Re: [media] handling multitrack audio / video from Geoff Freed on 2010-10-28 (public-html-a11y@w3.org from October 2010)

From: Geoff Freed <geoff_freed@wgbh.org>
Date: Thu, 28 Oct 2010 08:46:32 -0400
To: Philip Jägenstedt <philipj@opera.com>, "public-html-a11y@w3.org" <public-html-a11y@w3.org>
Message-ID: <C8EEE8E8.12568%geoff_freed@wgbh.org>

Hi,Philip:

Comments below.
Geoff/NCAM

======
<snip>


> How would you suggest we solve the issue of audio descriptions that
> are provided as separate audio files from the main video resource?
> They have to be synchronized to the main video resource since the
> spoken description is timed to be given at the exact times where the
> main audio resource has pauses. I have previously made an experiment
> at http://www.annodex.net/~silvia/itext/elephant_separate_audesc_dub.html
> to demonstrate some of the involved issues, in particular the
> synchronization problem.
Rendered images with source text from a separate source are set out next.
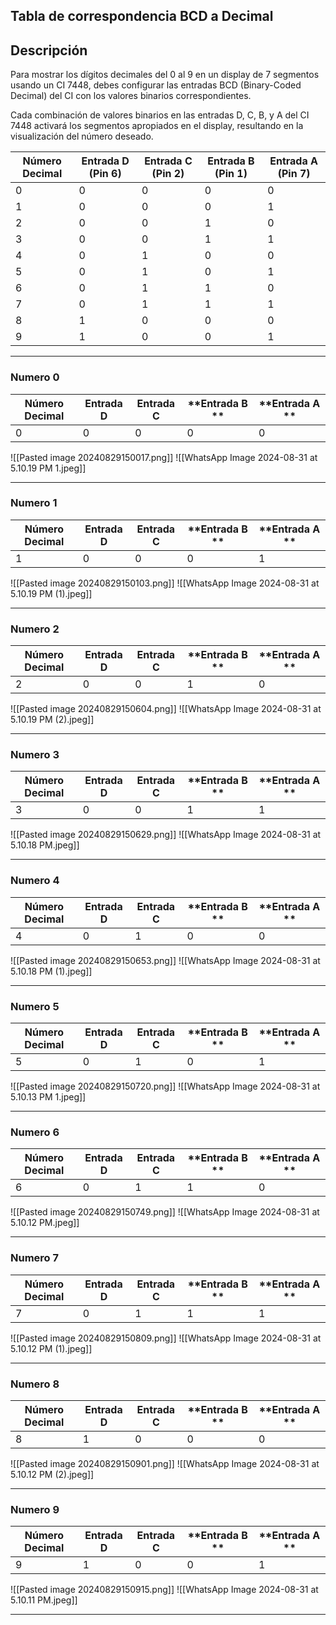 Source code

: ## Tabla de correspondencia BCD a Decimal
## Descripción
Para mostrar los dígitos decimales del 0 al 9 en un display de 7 segmentos usando un CI 7448, debes configurar las entradas BCD (Binary-Coded Decimal) del CI con los valores binarios correspondientes. 

Cada combinación de valores binarios en las entradas D, C, B, y A del CI 7448 activará los segmentos apropiados en el display, resultando en la visualización del número deseado.

| **Número Decimal** | **Entrada D (Pin 6)** | **Entrada C (Pin 2)** | **Entrada B (Pin 1)** | **Entrada A (Pin 7)** |
|--------------------|-----------------------|-----------------------|-----------------------|-----------------------|
| 0                  | 0                     | 0                     | 0                     | 0                     |
| 1                  | 0                     | 0                     | 0                     | 1                     |
| 2                  | 0                     | 0                     | 1                     | 0                     |
| 3                  | 0                     | 0                     | 1                     | 1                     |
| 4                  | 0                     | 1                     | 0                     | 0                     |
| 5                  | 0                     | 1                     | 0                     | 1                     |
| 6                  | 0                     | 1                     | 1                     | 0                     |
| 7                  | 0                     | 1                     | 1                     | 1                     |
| 8                  | 1                     | 0                     | 0                     | 0                     |
| 9                  | 1                     | 0                     | 0                     | 1                     |

---
### Numero 0

| **Número Decimal** | **Entrada D** | **Entrada C** | **Entrada B ** | **Entrada A ** |
| ------------------ | ------------- | ------------- | -------------- | -------------- |
| 0                  | 0             | 0             | 0              | 0              |
![[Pasted image 20240829150017.png]]
![[WhatsApp Image 2024-08-31 at 5.10.19 PM 1.jpeg]]

---
### Numero 1

| **Número Decimal** | **Entrada D** | **Entrada C** | **Entrada B ** | **Entrada A ** |
| ------------------ | ------------- | ------------- | -------------- | -------------- |
| 1                  | 0             | 0             | 0              | 1              |
![[Pasted image 20240829150103.png]]
![[WhatsApp Image 2024-08-31 at 5.10.19 PM (1).jpeg]]

---
### Numero 2

| **Número Decimal** | **Entrada D** | **Entrada C** | **Entrada B ** | **Entrada A ** |
| ------------------ | ------------- | ------------- | -------------- | -------------- |
| 2                  | 0             | 0             | 1              | 0              |
![[Pasted image 20240829150604.png]]
![[WhatsApp Image 2024-08-31 at 5.10.19 PM (2).jpeg]]

---
### Numero 3

| **Número Decimal** | **Entrada D** | **Entrada C** | **Entrada B ** | **Entrada A ** |
| ------------------ | ------------- | ------------- | -------------- | -------------- |
| 3                  | 0             | 0             | 1              | 1              |
![[Pasted image 20240829150629.png]]
![[WhatsApp Image 2024-08-31 at 5.10.18 PM.jpeg]]

---
### Numero 4

| **Número Decimal** | **Entrada D** | **Entrada C** | **Entrada B ** | **Entrada A ** |
| ------------------ | ------------- | ------------- | -------------- | -------------- |
| 4                  | 0             | 1             | 0              | 0              |
![[Pasted image 20240829150653.png]]
![[WhatsApp Image 2024-08-31 at 5.10.18 PM (1).jpeg]]

---
### Numero 5

| **Número Decimal** | **Entrada D** | **Entrada C** | **Entrada B ** | **Entrada A ** |
| ------------------ | ------------- | ------------- | -------------- | -------------- |
| 5                  | 0             | 1             | 0              | 1              |
![[Pasted image 20240829150720.png]]
![[WhatsApp Image 2024-08-31 at 5.10.13 PM 1.jpeg]]

---
### Numero 6

| **Número Decimal** | **Entrada D** | **Entrada C** | **Entrada B ** | **Entrada A ** |
| ------------------ | ------------- | ------------- | -------------- | -------------- |
| 6                  | 0             | 1             | 1              | 0              |
![[Pasted image 20240829150749.png]]
![[WhatsApp Image 2024-08-31 at 5.10.12 PM.jpeg]]

---
### Numero 7

| **Número Decimal** | **Entrada D** | **Entrada C** | **Entrada B ** | **Entrada A ** |
| ------------------ | ------------- | ------------- | -------------- | -------------- |
| 7                  | 0             | 1             | 1              | 1              |
![[Pasted image 20240829150809.png]]
![[WhatsApp Image 2024-08-31 at 5.10.12 PM (1).jpeg]]

---
### Numero 8

| **Número Decimal** | **Entrada D** | **Entrada C** | **Entrada B ** | **Entrada A ** |
| ------------------ | ------------- | ------------- | -------------- | -------------- |
| 8                  | 1             | 0             | 0              | 0              |
![[Pasted image 20240829150901.png]]
![[WhatsApp Image 2024-08-31 at 5.10.12 PM (2).jpeg]]

---
### Numero 9

| **Número Decimal** | **Entrada D** | **Entrada C** | **Entrada B ** | **Entrada A ** |
| ------------------ | ------------- | ------------- | -------------- | -------------- |
| 9                  | 1             | 0             | 0              | 1              |
![[Pasted image 20240829150915.png]]
![[WhatsApp Image 2024-08-31 at 5.10.11 PM.jpeg]]

---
It can be solved with frequent re-sync-ing.

Assuming that the external audio track has the same timeline as the main
video file, then something like this:

<video id="v" src="video.webm"></video>
<audio sync="v" src="description.webm"></audio>

This wouldn't be particularly hard to implement, I think, most of the
complexity seems to be in what the state of the video should be when the
audio has stopped for buffering, and vice versa.

> Is this not an acceptable use case for you?

Perhaps I was unclear, if we supporting syncing separate <audio>/<video>
elements, then the above is actually the very least we could do.

======
GF:  I agree, and it may be one way in which authors will want to sync multiple video descriptions all contained in a single audio file, with silence in between each description.  For example, if you have a 60-second video clip playing in parallel with an audio clip containing three five-second video descriptions, and these descriptions are timed to play at 15s, 30s and 45s, the audio file would be structured like this:

-- silence from 0s-15s
--  video description #1 from 15s-20s
--  silence from 20s-30s
-- video description #2 from 30s-35s
-- silence from 35s-45s
-- video description #3 from 45s-50s
-- silence from 50s-60s.
======

It's
beyond this most basic case I'd like to understand the actual use cases.
To clarify, option 2 would allow things like this, borrowing SMIL syntax
as seen in SVG:

<video id="v" src="video.webm"></video>
<video begin="v.begin+10s" src="video2.webm"></video>
<!-- video and video2 should be synchronized with a 10s offset -->

or

<video id="v" src="video.webm"></video>
<video begin="v.end" src="video2.webm"></video>
<!-- video and video2 should play gapless back-to-back -->

Are there compelling reasons to complicate things to this extent? The last
example could be abused to achieve gapless playback between chunks in a
HTTP live streaming setup, but I'm not a fan of the solution myself.

======
GF:
I think there are compelling cases which are likely to occur in production environment because they are more efficient than the example I outlined above.  For example, an author could store the same three descriptions discretely, rather than in a single audio file, and then fire each one at the appropriate point in the timeline, in a manner similar to the one you've noted above:

<video id="v" src="video.webm"></video>
<audio sync="v.begin+15s" src="description1.webm"></audio>
<audio sync="v.begin+30s" src="description2.webm"></audio>
<audio sync="v.begin+45s" src="description3.webm"></audio>

======

Received on Thursday, 28 October 2010 12:52:16 UTC